The trial court denied the relief sought by the plaintiff and allowed the defendant to remain in the house. From that action the plaintiff brings this appeal.

The issue for consideration before this court is whether the defendant’s right to reside in the residential premises, as provided in the property settlement agreement incorporated into the final decree of divorce, is revived by the annullment of the defendant’s second marriage.

There are no reported Tennessee cases on the precise point at issue. Two cases have been cited to the Court, however, as bearing upon this question. In Gordon v. Pollard, 207 Tenn. 45, 336 S.W.2d 25 (1960), in a suit for personal injuries between a husband and wife whose marriage had been subsequently annulled, the Court stated: “We think that the annullment of a voidable marriage may well restore certain existing property and statutory rights to a spouse, but does not create in a spouse, husband or wife, a right to maintain an action against the other for a tort which occurred in Tennessee during the period the status of the parties was that of husband and wife.” 336 S.W.2d at 27. The doctrine of interspousal immunity was abolished in Tennessee by Davis v. Davis, 657 S.W.2d 753 (Tenn.1983), in which the Court stated: “We think the decision in Gordon v.
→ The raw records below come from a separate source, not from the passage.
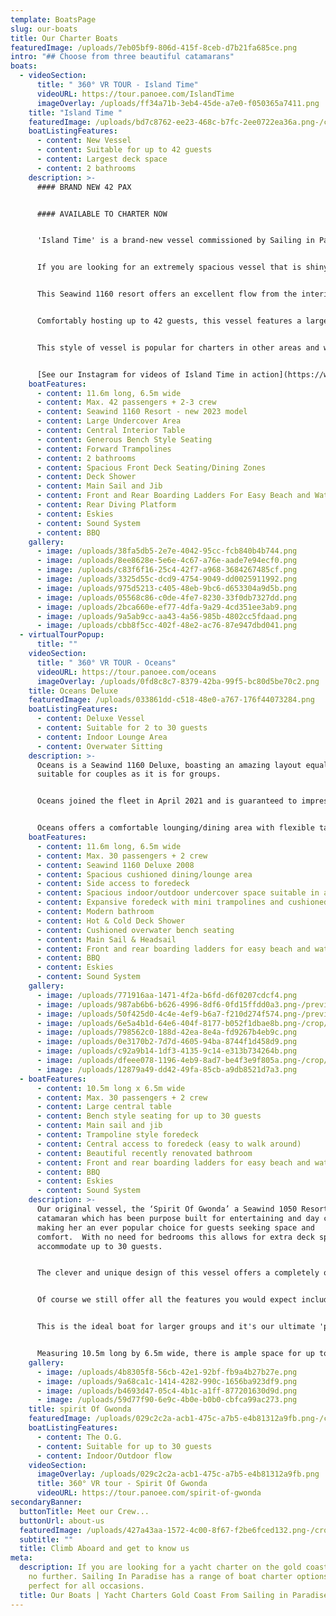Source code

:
 ```yaml
---
template: BoatsPage
slug: our-boats
title: Our Charter Boats
featuredImage: /uploads/7eb05bf9-806d-415f-8ceb-d7b21fa685ce.png
intro: "## Choose from three beautiful catamarans"
boats:
  - videoSection:
      title: " 360° VR TOUR - Island Time"
      videoURL: https://tour.panoee.com/IslandTime
      imageOverlay: /uploads/ff34a71b-3eb4-45de-a7e0-f050365a7411.png
    title: "Island Time "
    featuredImage: /uploads/bd7c8762-ee23-468c-b7fc-2ee0722ea36a.png-/crop/3158x3108/1212,795/-/preview/
    boatListingFeatures:
      - content: New Vessel
      - content: Suitable for up to 42 guests
      - content: Largest deck space
      - content: 2 bathrooms
    description: >-
      #### BRAND NEW 42 PAX


      #### AVAILABLE TO CHARTER NOW


      'Island Time' is a brand-new vessel commissioned by Sailing in Paradise and the ultimate day charter/event boat for larger groups.   


      I﻿f you are looking for an extremely spacious vessel that is shiny, new  and guaranteed to impress your guests then 'Island Time' is the perfect choice.  


      This Seawind 1160 resort offers an excellent flow from the interior to exterior spaces making her perfect for events, parties and larger family groups.    


      Comfortably hosting up to 42 guests, this vessel features a large, shaded, indoor space with central island table and wrap around interior bench seating.   On the front deck, guests will enjoy a spacious area with trampolines and unique forward seating/table zones.    


      This style of vessel is popular for charters in other areas and we are delighted to be welcoming the Seawind 1160 Resort to the Gold Coast Broadwater!  She is unrivalled on the Gold Coast if you are looking for a sailing catamaran with style and space.  


      [S﻿ee our Instagram for videos of Island Time in action](https://www.instagram.com/stories/highlights/18039461704595777/)    
    boatFeatures:
      - content: 11.6m long, 6.5m wide
      - content: M﻿ax. 4﻿2 passengers + 2-3 crew
      - content: S﻿eawind 1160 Resort - new 2023 model
      - content: L﻿arge Undercover Area
      - content: Central Interior Table
      - content: Generous B﻿ench Style Seating
      - content: F﻿orward Trampolines
      - content: 2﻿ bathrooms
      - content: Spacious Front Deck Seating/Dining Zones
      - content: D﻿eck Shower
      - content: M﻿ain Sail and Jib
      - content: Front and Rear Boarding Ladders For Easy Beach and Water Access
      - content: R﻿ear Diving Platform
      - content: E﻿skies
      - content: S﻿ound System
      - content: B﻿BQ
    gallery:
      - image: /uploads/38fa5db5-2e7e-4042-95cc-fcb840b4b744.png
      - image: /uploads/8ee8628e-5e6e-4c67-a76e-aade7e94ecf0.png
      - image: /uploads/c83f6f16-25c4-42f7-a968-3684267485cf.png
      - image: /uploads/3325d55c-dcd9-4754-9049-dd0025911992.png
      - image: /uploads/975d5213-c405-48eb-9bc6-d653304a9d5b.png
      - image: /uploads/05568c86-c0de-4fe7-8230-33f0db7327dd.png
      - image: /uploads/2bca660e-ef77-4dfa-9a29-4cd351ee3ab9.png
      - image: /uploads/9a5ab9cc-aa43-4a56-985b-4802cc5fdaad.png
      - image: /uploads/cbb8f5cc-402f-48e2-ac76-87e947dbd041.png
  - virtualTourPopup:
      title: ""
    videoSection:
      title: " 360° VR TOUR - Oceans"
      videoURL: https://tour.panoee.com/oceans
      imageOverlay: /uploads/0fd8c8c7-8379-42ba-99f5-bc80d5be70c2.png
    title: Oceans Deluxe
    featuredImage: /uploads/033861dd-c518-48e0-a767-176f44073284.png
    boatListingFeatures:
      - content: Deluxe Vessel
      - content: Suitable for 2 to 30 guests
      - content: Indoor Lounge Area
      - content: Overwater Sitting
    description: >-
      Oceans is a Seawind 1160 Deluxe, boasting an amazing layout equally
      suitable for couples as it is for groups. 


      Oceans joined the fleet in April 2021 and is guaranteed to impress.    With a maximum guest capacity of 30, Oceans delivers the space required for your group without sacrificing any of the creature comforts.  


      Oceans offers a comfortable lounging/dining area with flexible table configuration.   The undercover space is a delightful indoor, outdoor zone that will provide comfort in any weather.   The cushioned overwater bench seating and BBQ area is a beautiful place to chill and watch the world sail by while not missing any of the action.   The foredeck is expansive, offering a combination of wide open deck space, mini trampolines and a cushioned relaxation area.    This vessel is ideal for more relaxed celebrations, families with older kids and corporate events.
    boatFeatures:
      - content: 11.6m long, 6.5m wide
      - content: M﻿ax. 30 passengers + 2 crew
      - content: Seawind 1160 Deluxe 2008
      - content: Spacious cushioned dining/lounge area
      - content: Side access to foredeck
      - content: Spacious indoor/outdoor undercover space suitable in all weather
      - content: Expansive foredeck with mini trampolines and cushioned relaxation area
      - content: Modern bathroom
      - content: Hot & Cold Deck Shower
      - content: Cushioned overwater bench seating
      - content: Main Sail & Headsail
      - content: Front and rear boarding ladders for easy beach and water access
      - content: BBQ
      - content: Eskies
      - content: Sound System
    gallery:
      - image: /uploads/771916aa-1471-4f2a-b6fd-d6f0207cdcf4.png
      - image: /uploads/987ab6b6-b626-4996-8df6-0fd15ffdd0a3.png-/preview/-/enhance/28/
      - image: /uploads/50f425d0-4c4e-4ef9-b6a7-f210d274f574.png-/preview/-/enhance/14/
      - image: /uploads/6e5a4b1d-64e6-404f-8177-b052f1dbae8b.png-/crop/1000x569/0,98/-/preview/
      - image: /uploads/798562c0-188d-42ea-8e4a-fd9267b4eb9c.png
      - image: /uploads/0e3170b2-7d7d-4605-94ba-8744f1d458d9.png
      - image: /uploads/c92a9b14-1df3-4135-9c14-e313b734264b.png
      - image: /uploads/dfeee078-1196-4eb9-8ad7-be4f3e9f805a.png-/crop/1120x1126/0,284/-/preview/
      - image: /uploads/12879a49-dd42-49fa-85cb-a9db8521d7a3.png
  - boatFeatures:
      - content: 10.5m long x 6.5m wide
      - content: Max. 30 passengers + 2 crew
      - content: Large central table
      - content: Bench style seating for up to 30 guests
      - content: Main sail and jib
      - content: Trampoline style foredeck
      - content: Central access to foredeck (easy to walk around)
      - content: Beautiful recently renovated bathroom
      - content: Front and rear boarding ladders for easy beach and water access
      - content: BBQ
      - content: Eskies
      - content: Sound System
    description: >-
      Our original vessel, the ‘Spirit Of Gwonda’ a Seawind 1050 Resort sailing
      catamaran which has been purpose built for entertaining and day cruises
      making her an ever popular choice for guests seeking space and
      comfort.  With no need for bedrooms this allows for extra deck space to
      accommodate up to 30 guests.


      The clever and unique design of this vessel offers a completely open plan layout so your guests can interact with each other at all times whether inside or outside the vessel.  


      Of course we still offer all the features you would expect including the ever-popular front trampoline sections for soaking up the sun, generous inside bench seating with our largest undercover area and a central table, barbecue and renovated bathroom facilities.


      This is the ideal boat for larger groups and it's our ultimate 'party boat'.  Spirit of Gwonda is also wonderful for families with small children.  


      Measuring 10.5m long by 6.5m wide, there is ample space for up to 30 people (plus 2 crew), approx 60 square metres of deck space in fact.  You will be amazed at the room available inside this smooth and stable boat, making it ideal for social occasions of all kinds.
    gallery:
      - image: /uploads/4b8305f8-56cb-42e1-92bf-fb9a4b27b27e.png
      - image: /uploads/9a68ca1c-1414-4282-990c-1656ba923df9.png
      - image: /uploads/b4693d47-05c4-4b1c-a1ff-877201630d9d.png
      - image: /uploads/59d77f90-6e9c-4b0e-b0b0-cbfca99ac273.png
    title: spirit Of Gwonda
    featuredImage: /uploads/029c2c2a-acb1-475c-a7b5-e4b81312a9fb.png-/crop/2566x2704/1039,0/-/preview/
    boatListingFeatures:
      - content: The O.G.
      - content: Suitable for up to 30 guests
      - content: Indoor/Outdoor flow
    videoSection:
      imageOverlay: /uploads/029c2c2a-acb1-475c-a7b5-e4b81312a9fb.png
      title: 360° VR tour - Spirit Of Gwonda
      videoURL: https://tour.panoee.com/spirit-of-gwonda
secondaryBanner:
  buttonTitle: Meet our Crew...
  buttonUrl: about-us
  featuredImage: /uploads/427a43aa-1572-4c00-8f67-f2be6fced132.png-/crop/5211x2779/223,254/-/preview/
  subtitle: ""
  title: Climb Aboard and get to know us
meta:
  description: If you are looking for a yacht charter on the gold coast then look
    no further. Sailing In Paradise has a range of boat charter options that are
    perfect for all occasions.
  title: Our Boats | Yacht Charters Gold Coast From Sailing in Paradise
---
```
Pollard, supra, is illustrative of the irrational and unjust results that may come from judicial adherence to once utilitarian, but now outmoded legal tenets.” 657 S.W.2d at 755. We do not believe that the ruling in Gordon v. Pollard, supra, is dispositive of the case sub judiee.

Further, we have been cited to the case of MacPherson v. MacPherson, 496 F.2d 258 (6th Cir.1974), a case arising out of the United States District Court for the Middle District of Tennessee, but applying Connecticut law, in which the court found that proof of a bigamous second marriage, standing alone, which resulted in annullment, was not sufficient to require the first husband to resume support payments under a prior separation agreement.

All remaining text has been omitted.